Wendy is joined by Carey and Nicole (a brother and sister with secrets), and policeman Colt, “a clumsy, insecure mess around women, and only slightly better around men.” They all rush into a safe house to escape the tornadoes. Afterward, everything outside has changed. Is it a freak of nature? Is it an alternate reality? Are they all going crazy? Is one of them Red?
After the tornadoes pass, Wendy, Casey, Rachel, and Colt are astonished at the sight of Sommerville. It is submerged beneath tons of sand. It is a wasteland criss-crossed with dangerous electric currents. Wendy hears a humming sound. She’s tormented by ever-increasing blackouts.
“She gasped, then immediately realized that it wasn’t the world but her own vision that turned black. Pinpricks of light swam on the horizon. She was losing her sight ….”
Jerry Pinkus joins the fray. He’s a computer whiz whose index finger was chopped off in his sleep. He claims Red did it. But Wendy isn’t convinced. They get trapped in the library, which becomes the set for Red’s deadly mind games.
To say that Dekker is a prolific, as well as exciting, writer would be understating the truth. Since 1997 he’s authored and co-authored more than 30 books, including graphic novels and series. The novels Thr3e and House became movies. Dekker creates supernatural thrillers pumped with spiritual metaphors.
“Darkness and evil are no less comforting than a wolf is a sheep. So when I write about the wolf, I give him fangs and a thirst for blood. (He’s) not a lap dog who we feel nice about cuddling …. If … illuminating such an enemy disturbs the reader, we should all be grateful,” Dekker said in an interview with Ann Vande Zande for CBN.
Skin exhibits common threads found in many of Dekker’s novels: no-way-out dead ends, romance, self-sacrifice, villains experiencing tremors and (excuse the expression) a black-and-white view of good and evil. Some common words used include “pig,” “black bat” and “the circle.”
Dekker seen life as a stage for villains and heroes.
“The greatest villain is most certainly Lucifer and, to a more pervasive degree, the evil nature which resides in all of us—the old man, as Paul put it. And the greatest hero is undoubtedly Christ, who offers to rescue us from both ourselves and Lucifer.
“Hope comes only in a time of need, and the more acute the need, the more urgent the hope. How does one characterize the true value of hope in Christ without first understanding and portraying the terrible pit from which we all need hope of rescue?” Dekker said.
The Christian review Web site, Title Trakk, said Skin “regales readers with a tale of horror, suspense, and mind-bending reality.”
Dekker’s complex plots intensify his straightforward text in Skin. The characters are so believable that you can’t help but fall in love with them and discover the plot through their eyes. It’s hard to find such masterful storytelling in the Christian market today.

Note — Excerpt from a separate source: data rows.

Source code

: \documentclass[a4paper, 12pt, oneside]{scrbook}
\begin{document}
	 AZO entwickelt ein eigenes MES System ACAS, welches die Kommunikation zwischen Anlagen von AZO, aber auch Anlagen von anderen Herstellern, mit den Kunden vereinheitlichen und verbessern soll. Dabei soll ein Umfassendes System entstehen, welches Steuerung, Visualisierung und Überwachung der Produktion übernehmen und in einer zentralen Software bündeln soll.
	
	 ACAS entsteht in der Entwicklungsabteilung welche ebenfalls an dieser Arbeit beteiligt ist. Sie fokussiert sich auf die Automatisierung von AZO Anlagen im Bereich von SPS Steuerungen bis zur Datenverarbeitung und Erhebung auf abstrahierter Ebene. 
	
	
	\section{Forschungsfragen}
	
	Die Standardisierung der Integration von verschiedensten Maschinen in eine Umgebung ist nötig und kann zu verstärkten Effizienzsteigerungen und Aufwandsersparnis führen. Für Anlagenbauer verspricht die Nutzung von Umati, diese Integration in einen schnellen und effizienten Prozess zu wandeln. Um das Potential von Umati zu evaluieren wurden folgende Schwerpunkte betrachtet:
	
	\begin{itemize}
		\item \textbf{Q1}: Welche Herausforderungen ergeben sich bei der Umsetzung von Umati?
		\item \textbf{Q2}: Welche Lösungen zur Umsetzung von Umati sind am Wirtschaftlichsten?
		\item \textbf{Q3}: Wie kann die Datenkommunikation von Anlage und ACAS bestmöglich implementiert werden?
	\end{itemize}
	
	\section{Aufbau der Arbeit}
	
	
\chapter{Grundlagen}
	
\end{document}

This year alone will see the publication of five more Dekker novels. The next member of his suspense family, Boneman’s Daughters, is scheduled for release in April.

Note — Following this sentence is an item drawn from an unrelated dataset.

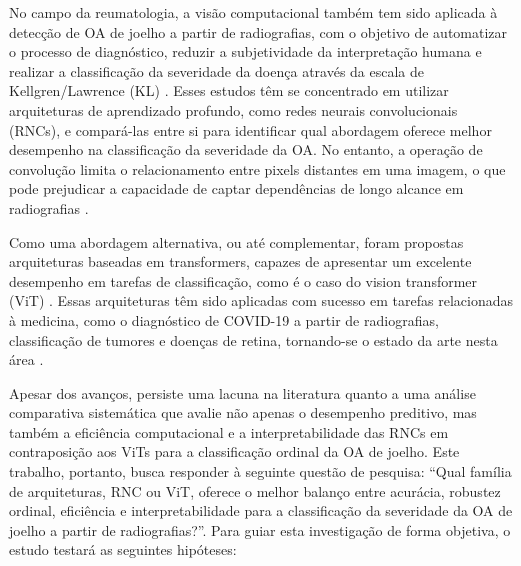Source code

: No campo da reumatologia, a visão computacional também tem sido aplicada à detecção de OA de joelho a partir de radiografias, com o objetivo de automatizar o processo de diagnóstico, reduzir a subjetividade da interpretação humana e realizar a classificação da severidade da doença através da escala de Kellgren/Lawrence (KL) \cite{Mohammed2023}. Esses estudos têm se concentrado em utilizar arquiteturas de aprendizado profundo, como redes neurais convolucionais (RNCs), e compará-las entre si para identificar qual abordagem oferece melhor desempenho na classificação da severidade da OA. No entanto, a operação de convolução limita o relacionamento entre pixels distantes em uma imagem, o que pode prejudicar a capacidade de captar dependências de longo alcance em radiografias \cite{Shamshad2023}.

Como uma abordagem alternativa, ou até complementar, foram propostas arquiteturas baseadas em transformers, capazes de apresentar um excelente desempenho em tarefas de classificação, como é o caso do vision transformer (ViT) \cite{Dosovitskiy2021}. Essas arquiteturas têm sido aplicadas com sucesso em tarefas relacionadas à medicina, como o diagnóstico de COVID-19 a partir de radiografias, classificação de tumores e doenças de retina, tornando-se o estado da arte nesta área \cite{Shamshad2023}.

Apesar dos avanços, persiste uma lacuna na literatura quanto a uma análise comparativa sistemática que avalie não apenas o desempenho preditivo, mas também a eficiência computacional e a interpretabilidade das RNCs em contraposição aos ViTs para a classificação ordinal da OA de joelho. Este trabalho, portanto, busca responder à seguinte questão de pesquisa: ``Qual família de arquiteturas, RNC ou ViT, oferece o melhor balanço entre acurácia, robustez ordinal, eficiência e interpretabilidade para a classificação da severidade da OA de joelho a partir de radiografias?''. Para guiar esta investigação de forma objetiva, o estudo testará as seguintes hipóteses:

Many Dekker books contain pieces of the same puzzle. The current of a hidden reality flows through his novels. A few of the terms that consistently show up are “black,” “white” and “red.” Dekker sees his books as a positive influence on the world.
“Some say my novels are dark. I would say they are bright with hope! It’s just that the contrast between the dark and the light is so black and white compared to many other grayer novels.”